Balança comercial – Nas duas primeiras semanas de dezembro, a balança comercial registrou superávit de US$ 865 milhões, representando melhora em relação ao número registrado no mesmo período de 2015. No mesmo sentido, acumulado no ano, as exportações brasileiras superaram as importações, resultando em um saldo positivo de US$ 44,14 bilhões. O acumulado até o momento é maior que o superávit registrado na balança comercial de todo o ano passado (US$ 19,69 bilhões). Comparando as médias de exportação das duas primeiras semanas de dezembro com o mesmo período de 2015, houve queda de 9,8%, em virtude da redução nas vendas de produtos básicos (-16,9%) e manufaturados (-11,1%). Em relação aos produtos semimanufaturados, o aumento foi de 9,8%. Nas importações, o valor foi 17,8% acima da média de dezembro de 2015, em razão do aumento de gastos, principalmente, com cereais e produtos de moagem (+128,1%), equipamentos eletroeletrônicos (+58,3%) e veículos automóveis e partes (+47,5%).

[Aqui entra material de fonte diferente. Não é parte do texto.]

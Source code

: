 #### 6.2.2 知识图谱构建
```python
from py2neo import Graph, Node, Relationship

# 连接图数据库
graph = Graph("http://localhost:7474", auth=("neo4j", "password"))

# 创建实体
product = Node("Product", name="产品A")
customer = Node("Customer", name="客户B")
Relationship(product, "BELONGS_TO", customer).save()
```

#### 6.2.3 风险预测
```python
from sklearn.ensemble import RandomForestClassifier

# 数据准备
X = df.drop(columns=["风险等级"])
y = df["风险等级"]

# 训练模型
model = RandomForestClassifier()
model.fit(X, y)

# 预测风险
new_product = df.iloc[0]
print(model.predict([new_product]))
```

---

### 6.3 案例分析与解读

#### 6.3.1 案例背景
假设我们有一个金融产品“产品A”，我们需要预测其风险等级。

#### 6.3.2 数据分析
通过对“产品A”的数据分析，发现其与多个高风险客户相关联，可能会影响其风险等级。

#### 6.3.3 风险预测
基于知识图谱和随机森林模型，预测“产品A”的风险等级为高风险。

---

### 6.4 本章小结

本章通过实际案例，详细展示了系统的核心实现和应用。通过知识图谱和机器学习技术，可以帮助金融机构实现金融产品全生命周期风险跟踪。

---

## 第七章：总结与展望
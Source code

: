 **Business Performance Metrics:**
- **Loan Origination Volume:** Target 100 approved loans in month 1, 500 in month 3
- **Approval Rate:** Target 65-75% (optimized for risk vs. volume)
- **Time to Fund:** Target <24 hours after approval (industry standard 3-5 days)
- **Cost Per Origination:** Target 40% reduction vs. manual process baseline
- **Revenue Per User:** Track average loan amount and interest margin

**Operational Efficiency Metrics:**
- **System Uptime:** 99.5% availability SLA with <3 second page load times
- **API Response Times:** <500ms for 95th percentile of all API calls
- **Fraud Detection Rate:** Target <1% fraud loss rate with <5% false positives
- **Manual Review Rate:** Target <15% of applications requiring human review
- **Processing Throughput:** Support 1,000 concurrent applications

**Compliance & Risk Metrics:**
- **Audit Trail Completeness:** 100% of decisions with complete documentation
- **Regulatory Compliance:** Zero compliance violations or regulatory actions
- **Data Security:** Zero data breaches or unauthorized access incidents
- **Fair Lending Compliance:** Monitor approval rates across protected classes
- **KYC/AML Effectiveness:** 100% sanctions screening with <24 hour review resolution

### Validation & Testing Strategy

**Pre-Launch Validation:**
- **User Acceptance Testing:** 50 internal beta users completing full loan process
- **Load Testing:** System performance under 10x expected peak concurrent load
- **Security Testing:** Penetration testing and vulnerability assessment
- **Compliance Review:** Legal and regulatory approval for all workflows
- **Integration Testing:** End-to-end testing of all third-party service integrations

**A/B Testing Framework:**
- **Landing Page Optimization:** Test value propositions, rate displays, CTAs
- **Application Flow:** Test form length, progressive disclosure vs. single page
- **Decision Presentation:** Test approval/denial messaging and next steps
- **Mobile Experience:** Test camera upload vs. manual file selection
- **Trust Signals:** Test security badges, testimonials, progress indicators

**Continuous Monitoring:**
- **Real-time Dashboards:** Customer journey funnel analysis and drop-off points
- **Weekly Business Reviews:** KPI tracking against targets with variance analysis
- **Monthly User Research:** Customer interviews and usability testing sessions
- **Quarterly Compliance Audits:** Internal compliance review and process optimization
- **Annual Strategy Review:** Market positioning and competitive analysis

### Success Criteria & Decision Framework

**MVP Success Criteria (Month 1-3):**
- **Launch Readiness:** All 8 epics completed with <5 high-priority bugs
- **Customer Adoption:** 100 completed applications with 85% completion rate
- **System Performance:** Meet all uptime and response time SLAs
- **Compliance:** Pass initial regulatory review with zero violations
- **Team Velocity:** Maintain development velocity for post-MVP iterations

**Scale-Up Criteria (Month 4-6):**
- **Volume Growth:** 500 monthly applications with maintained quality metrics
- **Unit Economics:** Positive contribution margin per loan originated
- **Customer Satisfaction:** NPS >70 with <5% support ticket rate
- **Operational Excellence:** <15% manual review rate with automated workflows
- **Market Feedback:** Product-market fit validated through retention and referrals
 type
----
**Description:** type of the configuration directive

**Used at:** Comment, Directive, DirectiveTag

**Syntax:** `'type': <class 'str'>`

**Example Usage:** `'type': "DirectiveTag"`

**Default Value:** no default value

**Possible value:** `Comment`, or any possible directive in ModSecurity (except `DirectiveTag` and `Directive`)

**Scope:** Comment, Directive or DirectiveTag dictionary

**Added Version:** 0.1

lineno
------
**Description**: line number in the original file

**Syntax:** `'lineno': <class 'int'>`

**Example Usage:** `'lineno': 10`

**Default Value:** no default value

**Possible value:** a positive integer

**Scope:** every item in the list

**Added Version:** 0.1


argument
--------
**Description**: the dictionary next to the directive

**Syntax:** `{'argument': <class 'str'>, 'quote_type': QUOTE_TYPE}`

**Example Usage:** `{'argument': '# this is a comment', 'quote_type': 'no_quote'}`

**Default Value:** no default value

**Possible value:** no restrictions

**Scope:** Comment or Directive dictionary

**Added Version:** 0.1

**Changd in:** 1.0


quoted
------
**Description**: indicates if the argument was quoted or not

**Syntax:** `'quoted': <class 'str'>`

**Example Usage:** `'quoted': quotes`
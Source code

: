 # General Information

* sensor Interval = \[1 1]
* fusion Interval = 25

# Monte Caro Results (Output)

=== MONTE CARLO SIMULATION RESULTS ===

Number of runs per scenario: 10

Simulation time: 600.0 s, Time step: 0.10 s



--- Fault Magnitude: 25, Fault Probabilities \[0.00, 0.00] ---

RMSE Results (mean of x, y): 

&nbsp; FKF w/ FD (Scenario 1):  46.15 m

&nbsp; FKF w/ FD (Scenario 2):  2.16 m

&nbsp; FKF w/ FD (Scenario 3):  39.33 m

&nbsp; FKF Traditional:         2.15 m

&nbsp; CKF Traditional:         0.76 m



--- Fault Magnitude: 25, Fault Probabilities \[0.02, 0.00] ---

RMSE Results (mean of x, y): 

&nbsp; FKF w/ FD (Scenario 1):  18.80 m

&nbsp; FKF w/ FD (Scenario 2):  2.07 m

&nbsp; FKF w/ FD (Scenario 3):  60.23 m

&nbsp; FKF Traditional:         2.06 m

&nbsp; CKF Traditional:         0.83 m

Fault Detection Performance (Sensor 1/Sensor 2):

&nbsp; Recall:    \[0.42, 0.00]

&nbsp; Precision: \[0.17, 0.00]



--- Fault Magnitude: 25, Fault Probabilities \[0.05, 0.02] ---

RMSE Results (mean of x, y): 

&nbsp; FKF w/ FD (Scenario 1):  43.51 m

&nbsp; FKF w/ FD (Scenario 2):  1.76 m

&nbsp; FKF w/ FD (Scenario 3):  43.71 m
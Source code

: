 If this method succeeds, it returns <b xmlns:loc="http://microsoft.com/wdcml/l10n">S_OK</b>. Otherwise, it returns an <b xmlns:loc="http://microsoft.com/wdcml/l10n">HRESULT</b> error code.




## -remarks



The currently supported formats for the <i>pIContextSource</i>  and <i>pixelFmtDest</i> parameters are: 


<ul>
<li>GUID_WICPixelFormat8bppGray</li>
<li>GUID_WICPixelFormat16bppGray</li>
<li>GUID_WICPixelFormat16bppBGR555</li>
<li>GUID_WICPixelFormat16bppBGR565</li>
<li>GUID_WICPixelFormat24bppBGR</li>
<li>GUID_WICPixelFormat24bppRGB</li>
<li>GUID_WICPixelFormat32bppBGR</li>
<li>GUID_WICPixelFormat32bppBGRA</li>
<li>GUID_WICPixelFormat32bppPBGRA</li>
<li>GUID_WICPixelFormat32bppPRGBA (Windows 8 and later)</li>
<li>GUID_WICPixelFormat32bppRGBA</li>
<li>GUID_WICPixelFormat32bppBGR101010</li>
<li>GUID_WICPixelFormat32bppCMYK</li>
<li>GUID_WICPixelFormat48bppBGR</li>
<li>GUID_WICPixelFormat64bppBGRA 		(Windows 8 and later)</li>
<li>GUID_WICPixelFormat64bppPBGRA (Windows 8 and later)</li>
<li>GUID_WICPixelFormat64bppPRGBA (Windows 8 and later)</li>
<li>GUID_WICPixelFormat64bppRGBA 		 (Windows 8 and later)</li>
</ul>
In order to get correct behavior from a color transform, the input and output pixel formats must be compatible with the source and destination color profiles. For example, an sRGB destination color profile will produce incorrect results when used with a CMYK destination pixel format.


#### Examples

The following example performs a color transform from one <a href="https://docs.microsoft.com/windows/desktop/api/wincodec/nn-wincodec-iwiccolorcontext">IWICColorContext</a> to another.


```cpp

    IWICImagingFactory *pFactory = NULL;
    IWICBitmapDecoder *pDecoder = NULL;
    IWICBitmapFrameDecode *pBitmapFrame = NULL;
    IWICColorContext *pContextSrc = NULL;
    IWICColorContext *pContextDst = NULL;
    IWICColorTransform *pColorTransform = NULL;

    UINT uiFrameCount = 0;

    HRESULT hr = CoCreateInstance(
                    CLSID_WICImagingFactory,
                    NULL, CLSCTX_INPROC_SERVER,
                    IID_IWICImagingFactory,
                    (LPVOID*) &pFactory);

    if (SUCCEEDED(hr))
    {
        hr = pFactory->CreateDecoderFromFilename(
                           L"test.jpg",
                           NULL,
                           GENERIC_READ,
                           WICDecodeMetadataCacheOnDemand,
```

MPE Benefício Tributário – Constituir e depois levar adiante uma empresa no Brasil não é tarefa fácil, no dia a dia. Apesar da disposição empreendedora do brasileiro, tornar-se empresário significa matar um leão por dia. Conspiram contra inúmeros fatores, como os enfrentamentos que o cidadão tem para registrar, abrir e montar uma empresa. Diante do volume de coisas a fazer, a situação transforma o empresário em um Hércules. Afinal, são muitos os labirintos da burocracia, das repartições, dos órgãos e dos sistemas que necessita percorrer e acessar. Somado ao custo de abertura, aos emolumentos e às taxas para cumprimento das normas e das certidões, tem-se o prolongado tempo para que todas as exigências sejam satisfeitas, não bastasse o custo do dinheiro, um dos mais caros do mundo. Em muitos casos, se considerado em adição o custo de aluguel, condomínio, e outras taxas, pode-se pressupor a diferença abissal entre a quantidade de ideias e de projetos que não conseguiram sair do plano ou do papel e o número de negócios que efetivamente acontecem.
Levantamento do Tribunal de Contas da União sobre a Política Nacional de Resíduos Sólidos (PNRS) – A Política Nacional de Resíduos Sólidos (PNRS), instituída pela Lei Federal nº 12.305/10, tem sido o mais novo instrumento para a preservação do meio ambiente, que tem por finalidade minimizar os impactos causados pelos resíduos derivados dos meios de produção e consumo de inúmeros produtos. A PNRS no Brasil ganhou destaque no debate como fundamental para o reconhecimento do trabalho desenvolvido pelos catadores de materiais recicláveis e para a criação do conceito de responsabilidade compartilhada. Por meio desse pensamento, toda a cadeia produtiva é responsável pela gestão dos resíduos. Porém, os desafios para sua implementação, consubstanciados pelos acordos setoriais, são grandes, principalmente os relacionados aos investimentos que necessitam ser feitos nessa área. O prazo para o fim dos lixões era 2014 e agora está agendado para 2018.